Drug abusers are more likely to end their lives. Using dangerous drugs such as heroin, cocaine and crack, among many others, make people much more susceptible to committing suicide. In moderation, alcohol is harmless, but in excess it can make an individual more likely to end their life. Even cigarette smokers are more likely to commit suicide. For all of these reasons, it is very important for drug abusers to go to rehabilitation and get clean. Not only will their bodies be freed from these toxic drugs, they will also be able to function normally without having a dependence on the drugs.
Those who are bullied simply because they are different from others are more prone to committing suicide. The LGBT community has a higher rate of suicide than the rest of the population. One of the many ways to stop others from harassing the LGBT community is by educating individuals about the numerous contributions that the LGBT community has made to society.
Since every human life is important, identifying those who are more vulnerable to committing suicide is paramount, so we can stop this epidemic. Sadly, every year some people simply fall through the cracks because they do not get the help that they desperately need. There are others who attempt to commit suicide. Even though they did not end their lives, suicide attempts can lead to lasting injuries and even disability.
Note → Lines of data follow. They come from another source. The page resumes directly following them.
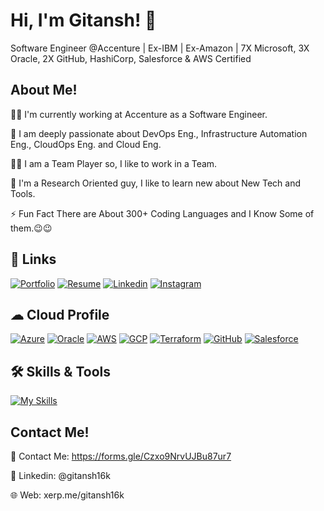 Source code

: 
# Hi, I'm Gitansh! 👋

Software Engineer @Accenture | Ex-IBM | Ex-Amazon | 7X Microsoft, 3X Oracle, 2X GitHub, HashiCorp, Salesforce & AWS Certified

## About Me!

👩‍💻 I'm currently working at Accenture as a Software Engineer.

🧠 I am deeply passionate about DevOps Eng., Infrastructure Automation Eng., CloudOps Eng. and Cloud Eng.

👯‍♀️ I am a Team Player so, I like to work in a Team.

📖 I'm a Research Oriented guy, I like to learn new about New Tech and Tools. 

⚡️ Fun Fact There are About 300+ Coding Languages and I Know Some of them.😉😉

## 🔗 Links
[![Portfolio](https://img.shields.io/badge/my_portfolio-000?style=for-the-badge&logo=ko-fi&logoColor=white)](https://xerp.me/gitansh16k)
[![Resume](https://img.shields.io/badge/Resume-000?style=for-the-badge&logo=medium&logoColor=white)](https://zerp.me/olhPI)
[![Linkedin](https://img.shields.io/badge/linkedin-0A66C2?style=for-the-badge&logo=linkedin&logoColor=white)](https://www.linkedin.com/in/gitansh16k/)
[![Instagram](https://img.shields.io/badge/Instagram-black?style=for-the-badge&logo=instagram&logoColor=orange)](https://www.instagram.com/g.kapoor16/)

## ☁ Cloud Profile
[![Azure](https://img.shields.io/badge/azure-%230072C6.svg?style=for-the-badge&logo=microsoft&logoColor=white)](https://learn.microsoft.com/en-us/users/gitansh16k/transcript/vmzogczzx1le10o)
[![Oracle](https://img.shields.io/badge/Oracle-F80000?style=for-the-badge&logo=oracle&logoColor=white)](https://catalog-education.oracle.com/pls/certview/sharebadge?id=E8200656C0E816CC7AC0C2DAB96588030E35C716933625F7D3EE64C538EF840F)
[![AWS](https://img.shields.io/badge/AWS-%23FF9900.svg?style=for-the-badge&logo=amazon&logoColor=white)](https://coursera.org/verify/9YNRF9N664RZ)
[![GCP](https://img.shields.io/badge/qwiklabs-1DA1F2?style=for-the-badge&logo=qwiklabs&logoColor=white)](https://www.qwiklabs.com/public_profiles/1ccc44ec-8a48-4522-9d97-95ab85419b89)
[![Terraform](https://img.shields.io/badge/terraform-%235835CC.svg?style=for-the-badge&logo=terraform&logoColor=white)](https://www.credly.com/badges/ac5661c6-df85-4e1f-a0e8-725f12e6c6c5/)
[![GitHub](https://img.shields.io/badge/github-%23121011.svg?style=for-the-badge&logo=github&logoColor=white)](https://www.credly.com/badges/bf5d48f2-2f5f-4277-aff2-23e37da4f633/)
[![Salesforce](https://img.shields.io/badge/salesforce-FFFFFF.svg?style=for-the-badge&logo=salesforce&logoColor=blue)](https://www.salesforce.com/trailblazer/gitansh16k)

## 🛠 Skills & Tools
[![My Skills](https://skillicons.dev/icons?i=azure,aws,gcp,terraform,linux,ansible,vscode,bash,powershell,vim,cloudflare,python,cs,figma,windows,ubuntu,githubactions,jenkins,kubernetes,docker,git,bitbucket,postman,mysql,visualstudio,selenium,gherkin,nginx,maven,wordpress&perline=10)](https://skillicons.dev)

## Contact Me!

📧 Contact Me: https://forms.gle/Czxo9NrvUJBu87ur7

🏢 Linkedin: @gitansh16k

🌐 Web: xerp.me/gitansh16k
Every year 650,000 people are treated in the ER for attempted suicide.
During Suicide Prevention and Awareness Month, we should all be aware of the many symptoms of suicide. Some of these symptoms include: talking about ending one’s life, feeling hopeless, increasing alcohol or drug consumption among many other signs. If you or your loved one has any of these symptoms, get help immediately. When you see a stranger on the street who has erratic behavior or inflicts injuries on him or herself, you should act like a good Samaritan and call 911. Every human life has equal worth.